KABAR MADURA | Badan Narkotika Nasional Kabupaten (BNNK) Sumenep mengklaim yang menjadi sasaran peredaran narkoba adalah generasi muda, khususnya para pelajar. Sehingga diperlukan pengawasan kolektif dari berbagai pihak, terutama orang tua.
Kepala BNNK Sumenep Bambang Sutrisno mengatakan, orang tua harus lebih memperketat lagi pengawasan terhadap pergaulan anaknya. Jangan sampai anaknya dibiarkan terjerumus pada pergaulan yang tidak sehat.
“Para pengedar tentu memiliki target dan wilayah tertentu untuk mengedarkan narkoba dan sejenisnya. Bahkan, mereka akan terus mencari korban untuk didorong memakai narkoba. Biasanya sasaran mereka yakni kaum pelajar,” kata Bambang kepada Kabar Madura, Senin (6/1/2025).

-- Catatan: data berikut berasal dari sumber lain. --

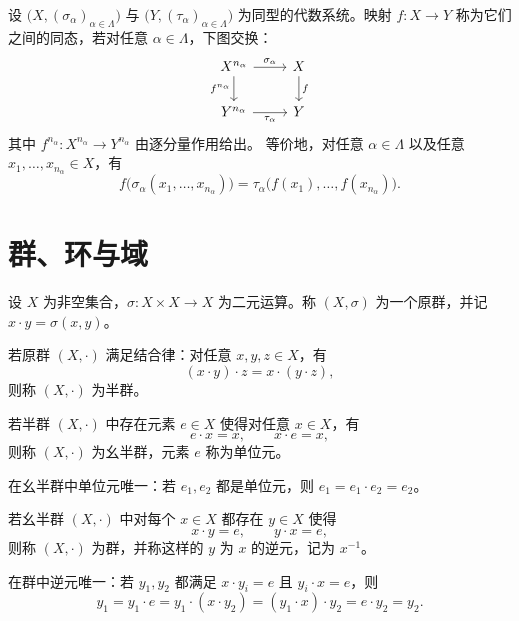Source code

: \documentclass[lang=cn,a4paper,newtx]{elegantbook}
\begin{document}
\begin{definition}[同态与交换图]
设 $\bigl(X,(\sigma_{\alpha})_{\alpha\in\Lambda}\bigr)$ 与 $\bigl(Y,(\tau_{\alpha})_{\alpha\in\Lambda}\bigr)$ 为同型的代数系统。映射 $f:X\to Y$ 称为它们之间的同态，若对任意 $\alpha\in\Lambda$，下图交换：
\[
\begin{tikzcd}
X^{n_{\alpha}} \arrow[r,"\sigma_{\alpha}"] \arrow[d,"f^{n_{\alpha}}"'] & X \arrow[d,"f"] \\
Y^{n_{\alpha}} \arrow[r,"\tau_{\alpha}"'] & Y
\end{tikzcd}
\]
其中 $f^{n_{\alpha}}:X^{n_{\alpha}}\to Y^{n_{\alpha}}$ 由逐分量作用给出。
等价地，对任意 $\alpha\in\Lambda$ 以及任意 $x_1,\dots,x_{n_{\alpha}}\in X$，有
\[
  f\bigl(\sigma_{\alpha}(x_1,\dots,x_{n_{\alpha}})\bigr)=\tau_{\alpha}\bigl(f(x_1),\dots,f(x_{n_{\alpha}})\bigr).
\]
\end{definition}

\section{群、环与域}

\begin{definition}[原群]
设 $X$ 为非空集合，$\sigma:X\times X\to X$ 为二元运算。称 $(X,\sigma)$ 为一个原群，并记 $x\cdot y=\sigma(x,y)$。
\end{definition}

\begin{definition}[半群]
若原群 $(X,\cdot)$ 满足结合律：对任意 $x,y,z\in X$，有
\[
  (x\cdot y)\cdot z=x\cdot (y\cdot z),
\]
则称 $(X,\cdot)$ 为半群。
\end{definition}

\begin{definition}[幺半群]
若半群 $(X,\cdot)$ 中存在元素 $e\in X$ 使得对任意 $x\in X$，有
\[
  e\cdot x=x,\qquad x\cdot e=x,
\]
则称 $(X,\cdot)$ 为幺半群，元素 $e$ 称为单位元。
\end{definition}

\noindent 在幺半群中单位元唯一：若 $e_1,e_2$ 都是单位元，则 $e_1=e_1\cdot e_2=e_2$。

\begin{definition}[群]
若幺半群 $(X,\cdot)$ 中对每个 $x\in X$ 都存在 $y\in X$ 使得
\[
  x\cdot y=e,\qquad y\cdot x=e,
\]
则称 $(X,\cdot)$ 为群，并称这样的 $y$ 为 $x$ 的逆元，记为 $x^{-1}$。
\end{definition}

\noindent 在群中逆元唯一：若 $y_1,y_2$ 都满足 $x\cdot y_i=e$ 且 $y_i\cdot x=e$，则
\[
  y_1=y_1\cdot e=y_1\cdot (x\cdot y_2)=(y_1\cdot x)\cdot y_2=e\cdot y_2=y_2.
\]
\end{document}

Menurutnya, generasi muda sangat mudah dipengaruhi untuk mengkonsumsi barang haram tersebut. Sehingga harus sama-sama menjaga. Jangan sampai anak-anak di Kota Keris ini sampai terbelenggu dengan penyalahgunaan narkoba.
Bambang menambahkan, apabila generasi muda sudah terjerumus ke barang haram ini tentu akan berdampak negatif bagi semuanya, baik bagi anak itu sendiri, keluarga, maupun lingkungan sekitar.
“Maka otomatis masa depan anak itu akan rusak, dan biasanya pelajar yang menggunakan narkoba itu dikarenakan pengaruh dari teman, termasuk teman bermain di lingkungannya sendiri, teman sekolah, serta teman-teman nongkrongnya,” imbuhnya.
Dia bercerita, pihaknya pernah menginterogasi pelajar yang tersandung penyalahgunaan narkoba. Awalnya yang bersangkutan tidak mengenal barang tersebut. Namun, kemudian disuruh dan dipaksa untuk menggunakan barang itu oleh temannya sendiri.
Maka dari itu, kata Bambang, pengawasan terhadap pergaulan anak ini perlu diperketat lagi. Karena kebanyakan pelajar yang menggunakan narkoba ini karena pengaruh temannya. Ada juga yang ingin hidup gaul.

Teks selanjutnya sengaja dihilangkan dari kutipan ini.